Issue: Qualification; Work Conditions/Supervisory Conflict; Ruling Date: September 26, 2001; Ruling #2001-173; Agency: Department of Corrections; Outcome: not qualified


COMMONWEALTH of VIRGINIA

Department of Employment Dispute Resolution

QUALIFICATION RULING OF DIRECTOR

In the matter of Department of Corrections/ No. 2001-173

September 26, 2001

The grievant has requested a ruling on whether her grievance with the Department of Corrections (DOC) qualifies for a hearing. The grievant claims that inadequate measures were taken to discipline her supervisors following a performance counseling meeting in which her supervisors acted inappropriately. For the reasons discussed below, this grievance does not qualify for a hearing.

FACTS

The grievant is a correctional officer. She filed an incident report on June 1, 2001 after an inmate made sexual advances toward her and sent the inmate to her supervisors for discipline. The supervisors lectured the inmate and warned him not to speak to the grievant again. The grievant disagreed with the level of discipline given to the inmate and felt that he should have been "locked up" for his comments.

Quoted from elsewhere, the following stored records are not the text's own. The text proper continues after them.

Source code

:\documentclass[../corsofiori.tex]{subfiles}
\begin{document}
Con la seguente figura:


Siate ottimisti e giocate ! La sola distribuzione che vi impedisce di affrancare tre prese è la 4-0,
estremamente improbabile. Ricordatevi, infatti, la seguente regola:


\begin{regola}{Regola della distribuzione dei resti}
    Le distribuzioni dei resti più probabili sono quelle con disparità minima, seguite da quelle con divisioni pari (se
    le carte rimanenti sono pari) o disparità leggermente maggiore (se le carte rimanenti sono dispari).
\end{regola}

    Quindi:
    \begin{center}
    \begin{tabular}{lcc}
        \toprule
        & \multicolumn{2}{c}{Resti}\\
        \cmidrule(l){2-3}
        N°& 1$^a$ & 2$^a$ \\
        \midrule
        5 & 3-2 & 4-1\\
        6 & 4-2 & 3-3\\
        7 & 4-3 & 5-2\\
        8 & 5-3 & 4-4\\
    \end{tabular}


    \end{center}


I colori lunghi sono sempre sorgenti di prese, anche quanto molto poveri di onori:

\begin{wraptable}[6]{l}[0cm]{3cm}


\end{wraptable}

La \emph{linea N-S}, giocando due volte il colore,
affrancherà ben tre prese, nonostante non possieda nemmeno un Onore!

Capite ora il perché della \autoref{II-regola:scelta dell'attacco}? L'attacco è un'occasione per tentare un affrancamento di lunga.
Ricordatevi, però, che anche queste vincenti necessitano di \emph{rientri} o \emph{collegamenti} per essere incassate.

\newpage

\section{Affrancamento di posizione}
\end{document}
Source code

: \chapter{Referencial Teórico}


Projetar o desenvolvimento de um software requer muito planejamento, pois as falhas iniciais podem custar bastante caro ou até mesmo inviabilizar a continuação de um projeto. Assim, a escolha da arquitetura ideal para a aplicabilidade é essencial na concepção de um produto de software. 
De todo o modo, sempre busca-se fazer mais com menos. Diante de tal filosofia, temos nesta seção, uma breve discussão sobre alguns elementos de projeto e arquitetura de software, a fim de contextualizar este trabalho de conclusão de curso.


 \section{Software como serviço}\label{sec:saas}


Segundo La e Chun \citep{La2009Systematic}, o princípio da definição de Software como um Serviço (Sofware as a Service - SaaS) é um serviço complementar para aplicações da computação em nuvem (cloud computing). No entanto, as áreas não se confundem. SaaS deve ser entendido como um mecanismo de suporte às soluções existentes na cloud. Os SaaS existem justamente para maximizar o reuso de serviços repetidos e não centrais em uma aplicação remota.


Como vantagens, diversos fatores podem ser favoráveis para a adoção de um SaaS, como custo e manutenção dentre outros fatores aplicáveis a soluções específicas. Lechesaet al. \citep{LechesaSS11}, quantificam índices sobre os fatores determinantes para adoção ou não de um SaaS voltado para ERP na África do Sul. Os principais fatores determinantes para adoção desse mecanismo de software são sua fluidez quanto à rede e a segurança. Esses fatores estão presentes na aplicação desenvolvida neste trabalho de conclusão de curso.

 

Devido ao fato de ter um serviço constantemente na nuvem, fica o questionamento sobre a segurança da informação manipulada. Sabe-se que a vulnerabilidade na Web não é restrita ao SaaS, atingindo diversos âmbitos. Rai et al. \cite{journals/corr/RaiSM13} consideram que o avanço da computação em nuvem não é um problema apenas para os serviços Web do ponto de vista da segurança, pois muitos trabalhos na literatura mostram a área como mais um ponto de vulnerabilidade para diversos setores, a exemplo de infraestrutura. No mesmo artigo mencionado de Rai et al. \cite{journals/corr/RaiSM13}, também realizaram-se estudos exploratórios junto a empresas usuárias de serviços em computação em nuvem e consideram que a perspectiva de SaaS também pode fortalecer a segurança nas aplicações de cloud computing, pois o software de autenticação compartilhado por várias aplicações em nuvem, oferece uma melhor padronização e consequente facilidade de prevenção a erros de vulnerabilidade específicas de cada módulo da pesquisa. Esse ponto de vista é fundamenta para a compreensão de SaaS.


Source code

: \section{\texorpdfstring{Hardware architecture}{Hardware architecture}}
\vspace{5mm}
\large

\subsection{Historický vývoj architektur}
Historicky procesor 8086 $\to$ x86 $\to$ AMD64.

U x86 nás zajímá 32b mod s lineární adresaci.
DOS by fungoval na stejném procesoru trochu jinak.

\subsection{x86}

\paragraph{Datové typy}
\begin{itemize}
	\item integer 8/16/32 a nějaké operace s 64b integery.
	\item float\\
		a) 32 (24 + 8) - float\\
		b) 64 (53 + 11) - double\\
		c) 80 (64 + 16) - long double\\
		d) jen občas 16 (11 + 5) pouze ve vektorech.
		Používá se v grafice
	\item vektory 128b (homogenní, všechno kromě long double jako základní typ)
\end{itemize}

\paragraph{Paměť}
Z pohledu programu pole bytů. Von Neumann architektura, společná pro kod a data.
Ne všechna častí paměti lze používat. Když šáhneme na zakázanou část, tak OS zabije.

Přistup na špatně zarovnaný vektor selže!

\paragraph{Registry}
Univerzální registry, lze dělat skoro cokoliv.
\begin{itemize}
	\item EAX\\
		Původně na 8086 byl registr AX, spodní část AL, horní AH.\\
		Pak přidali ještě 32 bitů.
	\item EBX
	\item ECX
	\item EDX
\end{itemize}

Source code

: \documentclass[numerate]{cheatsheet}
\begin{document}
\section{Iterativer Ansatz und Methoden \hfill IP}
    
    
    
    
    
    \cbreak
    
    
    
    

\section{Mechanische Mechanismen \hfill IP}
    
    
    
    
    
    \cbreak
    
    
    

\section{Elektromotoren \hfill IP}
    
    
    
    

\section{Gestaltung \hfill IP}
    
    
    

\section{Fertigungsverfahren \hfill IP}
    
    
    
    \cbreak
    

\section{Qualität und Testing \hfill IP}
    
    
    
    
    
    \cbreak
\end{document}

After the grievant complained about the inmate’s punishment, her supervisors called her into their office on June 4, 2001 for a performance counseling meeting. The grievant claims that in this meeting, the supervisors used profanity, detained her against her will and threatened her.1 She filed a grievance on June 18, asking that an investigation be conducted and that her supervisors be demoted.

At the second resolution step of her grievance, an investigation was conducted by an ombudsman. Management determined from this investigation that the grievant was treated inappropriately in her performance counseling with her supervisors and that, as a result, all supervisors would be re-trained in performance counseling conduct. The grievant feels that this punishment is inadequate and seeks to have her supervisors further reprimanded for their conduct. Specifically, she asks that they be reduced in rank.

DISCUSSION

The employment dispute resolution statutes reserve to management the exclusive right to manage the affairs and operations of state government.2 Thus, claims relating to issues such as methods, means, and personnel by which work activities are to be carried out do not qualify for a hearing, unless the grievant presents evidence raising a sufficient question as to whether discrimination, retaliation, or discipline may have improperly influenced management’s decision, or whether state policy may have been misapplied. 3Inherent in management’s exclusive right to manage the affairs of state government is its responsibility to administer discipline against employees as necessary. In this case, management investigated the grievant’s claim, determined that it was a valid claim, and did what it felt was right to remedy the situation. Furthermore, the grievant was reminded that disciplinary actions are confidential and that she would not be informed of any actions taken against her supervisors.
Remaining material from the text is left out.